Researchers at JILA, a US research institute, have developed an exact light-based atomic clock.
Conventional atomic clocks use microwaves to calculate a second’s duration. However, because visible light waves have a higher frequency than other types of light, recent developments have proven that employing visible light can achieve far higher accuracy. Compared to their microwave equivalents, optical atomic clocks, which use light, could be precise to within one second over a period of 30 billion years. However, clocks that can measure extremely small fractions of a second are necessary to achieve such precision.
Researchers at JILA have developed a breakthrough technique that allows them to monitor tens of thousands of atoms at once: an optical lattice, or web of light. This method yields additional data to the atomic clock, enabling incredibly accurate time measurements. Although the optical lattice method is not new per se, JILA’s more gentle approach reduces two crucial sources of error: interactions between tightly packed atoms and laser-induced atoms.
This exact clock can measure the submillimeter-scale effects of gravity on timekeeping, which is consistent with Einstein’s general theory of relativity. The hypothesis states that in higher gravitational fields, time slows down. The JILA clock has shown this by detecting minute variations in time intervals when the clock’s location is shifted. “It’s pushing the boundaries of what’s possible with timekeeping,” said Jun Ye, a physicist at JILA and NIST.
The implications of this clock extend beyond general relativity into the quantum realm. Quantum computers manipulate atomic and molecular properties for complex computations. With its precise measurements, the JILA clock can explore the intersection of general relativity and quantum mechanics, observing time distortions caused by gravity at microscopic scales.
Additionally, the clock’s precision is expected to revolutionize space navigation. “If we want to land a spacecraft on Mars with pinpoint accuracy, we’re going to need clocks that are orders of magnitude more precise than what we have today in GPS,” Ye added.

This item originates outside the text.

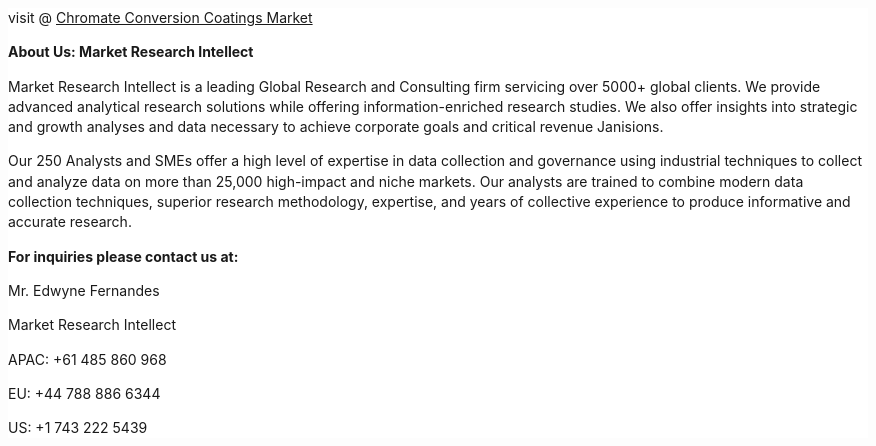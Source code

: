 visit&nbsp;@</strong>&nbsp;</span><span class="font-[700]"><a href="https://www.marketresearchintellect.com/product/chromate-conversion-coatings-market/?utm_source=Linkedin&utm_medium=822" target="_blank" data-tracking-control-name="article-ssr-frontend-pulse_little-text-block" data-tracking-will-navigate="" data-test-link="">Chromate Conversion Coatings Market</a></span></p><p><strong><span class="font-[700]">About Us: Market Research Intellect</span></strong></p><p><span class="">Market Research Intellect is a leading Global Research and Consulting firm servicing over 5000+ global clients. We provide advanced analytical research solutions while offering information-enriched research studies.&nbsp;</span>We also offer insights into strategic and growth analyses and data necessary to achieve corporate goals and critical revenue Janisions.</p><p><span class="">Our 250 Analysts and SMEs offer a high level of expertise in data collection and governance using industrial techniques to collect and analyze data on more than 25,000 high-impact and niche markets. Our analysts are trained to combine modern data collection techniques, superior research methodology, expertise, and years of collective experience to produce informative and accurate research.</span></p><p><strong>For inquiries please contact us at:</strong></p><p>Mr. Edwyne Fernandes</p><p>Market Research Intellect</p><p>APAC: +61 485 860 968</p><p>EU: +44 788 886 6344</p><p>US: +1 743 222 5439</p>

JILA, a joint institute of the University of Colorado Boulder and the National Institute of Standards and Technology (NIST), keeps pushing the boundaries of measurement science. “We’re exploring the frontiers of measurement science; when you can measure things with this level of precision, you start to see phenomena that we’ve only been able to theorize about until now,” Ye said.
The research findings from JILA’s work will be published in the journal Physical Review Letters.